- Formal name for a row in a table is a case or observational unit
- Columns represent characteristics, aka variables
- Data matrix is like a table/excel spreadsheet type thing
- Types of variables
- Numerical
- Continuous or Discrete
- Categorical
- Values are called the variable's levels
- Ordinal variables have a natural order, i.e. 'education level' - high school below university, undergrad below postgrad, etc.
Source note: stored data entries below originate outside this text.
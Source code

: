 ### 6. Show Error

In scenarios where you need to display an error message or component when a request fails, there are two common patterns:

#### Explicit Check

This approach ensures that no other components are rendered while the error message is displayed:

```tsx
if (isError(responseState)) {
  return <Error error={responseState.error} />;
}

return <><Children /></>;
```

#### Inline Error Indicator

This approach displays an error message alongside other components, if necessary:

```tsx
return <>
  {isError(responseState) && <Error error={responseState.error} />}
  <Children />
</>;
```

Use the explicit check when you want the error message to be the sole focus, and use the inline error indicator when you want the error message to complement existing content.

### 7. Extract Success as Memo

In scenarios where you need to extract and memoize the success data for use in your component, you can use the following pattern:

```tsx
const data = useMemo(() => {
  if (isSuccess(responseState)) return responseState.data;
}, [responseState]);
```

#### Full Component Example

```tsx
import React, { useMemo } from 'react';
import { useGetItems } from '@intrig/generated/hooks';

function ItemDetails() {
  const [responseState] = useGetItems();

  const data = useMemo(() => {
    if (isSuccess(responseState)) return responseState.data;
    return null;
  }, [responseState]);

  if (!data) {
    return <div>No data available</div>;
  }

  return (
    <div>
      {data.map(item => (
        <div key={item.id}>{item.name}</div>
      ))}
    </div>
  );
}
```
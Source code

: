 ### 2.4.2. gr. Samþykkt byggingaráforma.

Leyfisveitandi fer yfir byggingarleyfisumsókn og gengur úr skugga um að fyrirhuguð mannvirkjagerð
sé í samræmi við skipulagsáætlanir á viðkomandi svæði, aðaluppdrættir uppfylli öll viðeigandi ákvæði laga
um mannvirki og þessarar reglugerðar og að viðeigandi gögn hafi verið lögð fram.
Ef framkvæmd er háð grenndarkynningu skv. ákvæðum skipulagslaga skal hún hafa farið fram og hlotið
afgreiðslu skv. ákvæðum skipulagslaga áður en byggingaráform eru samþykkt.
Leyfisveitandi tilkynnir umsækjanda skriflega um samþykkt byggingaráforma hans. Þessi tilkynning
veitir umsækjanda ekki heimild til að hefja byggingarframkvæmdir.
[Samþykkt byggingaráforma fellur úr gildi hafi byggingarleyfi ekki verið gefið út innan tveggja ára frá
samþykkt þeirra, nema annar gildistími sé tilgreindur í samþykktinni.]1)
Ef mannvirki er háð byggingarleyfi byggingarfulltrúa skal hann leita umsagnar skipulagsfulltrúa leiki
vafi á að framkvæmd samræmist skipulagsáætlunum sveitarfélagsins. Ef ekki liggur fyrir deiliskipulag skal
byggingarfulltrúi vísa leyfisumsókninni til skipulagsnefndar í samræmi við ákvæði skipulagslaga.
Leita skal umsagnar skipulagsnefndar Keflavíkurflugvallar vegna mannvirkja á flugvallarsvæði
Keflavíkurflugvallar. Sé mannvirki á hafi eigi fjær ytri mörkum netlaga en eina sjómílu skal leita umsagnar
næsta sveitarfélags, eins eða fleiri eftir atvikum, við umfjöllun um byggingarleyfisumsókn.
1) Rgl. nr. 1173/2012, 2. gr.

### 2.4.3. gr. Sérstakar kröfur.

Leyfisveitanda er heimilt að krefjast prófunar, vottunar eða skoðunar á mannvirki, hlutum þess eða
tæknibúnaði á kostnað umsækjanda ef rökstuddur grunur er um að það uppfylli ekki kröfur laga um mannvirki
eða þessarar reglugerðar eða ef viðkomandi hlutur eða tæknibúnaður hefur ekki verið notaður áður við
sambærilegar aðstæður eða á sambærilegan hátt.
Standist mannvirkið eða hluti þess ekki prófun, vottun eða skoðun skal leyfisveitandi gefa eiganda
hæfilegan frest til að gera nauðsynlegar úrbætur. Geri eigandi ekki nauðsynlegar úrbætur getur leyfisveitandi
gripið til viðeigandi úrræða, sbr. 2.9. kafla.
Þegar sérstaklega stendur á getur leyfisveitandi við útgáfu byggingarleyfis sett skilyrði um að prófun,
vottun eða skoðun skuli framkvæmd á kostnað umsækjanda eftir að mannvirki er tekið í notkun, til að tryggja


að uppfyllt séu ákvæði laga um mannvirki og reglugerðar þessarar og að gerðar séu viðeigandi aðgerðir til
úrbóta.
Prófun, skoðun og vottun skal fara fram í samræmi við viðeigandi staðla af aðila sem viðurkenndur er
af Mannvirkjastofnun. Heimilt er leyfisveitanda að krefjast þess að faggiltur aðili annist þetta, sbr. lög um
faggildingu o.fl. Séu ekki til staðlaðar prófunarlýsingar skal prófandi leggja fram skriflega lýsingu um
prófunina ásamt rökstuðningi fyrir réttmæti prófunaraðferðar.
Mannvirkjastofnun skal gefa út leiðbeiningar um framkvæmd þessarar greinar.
- Nominal variables have no natural order - i.e. types of fruit
- Numerical
- When two variables show a connection with each other, they are said to be associated or dependent
-
An explanatory variable has an affect on a response variable - i.e. study time affects grade results.
-
An observational study is when you collect data in a way that does not directly interfere with how the data arises
- prospective study identifies individuals and collects information as events unfold
- retrospective study collects data after events have taken place
-
Simple random sample - equivalent to using a raffle to select cases, all cases in population have an equal chance of being included
- Non-response bias is introduced when there is a high rate of non-response - certain groups may not be represented because they choose not to respond to surveys
-
Convenience sample - picking the most easily accessible to be included in the sample
-
Making causal conclusions based on observational data is not recommended - generally it only shows associations that can be used to form hypotheses.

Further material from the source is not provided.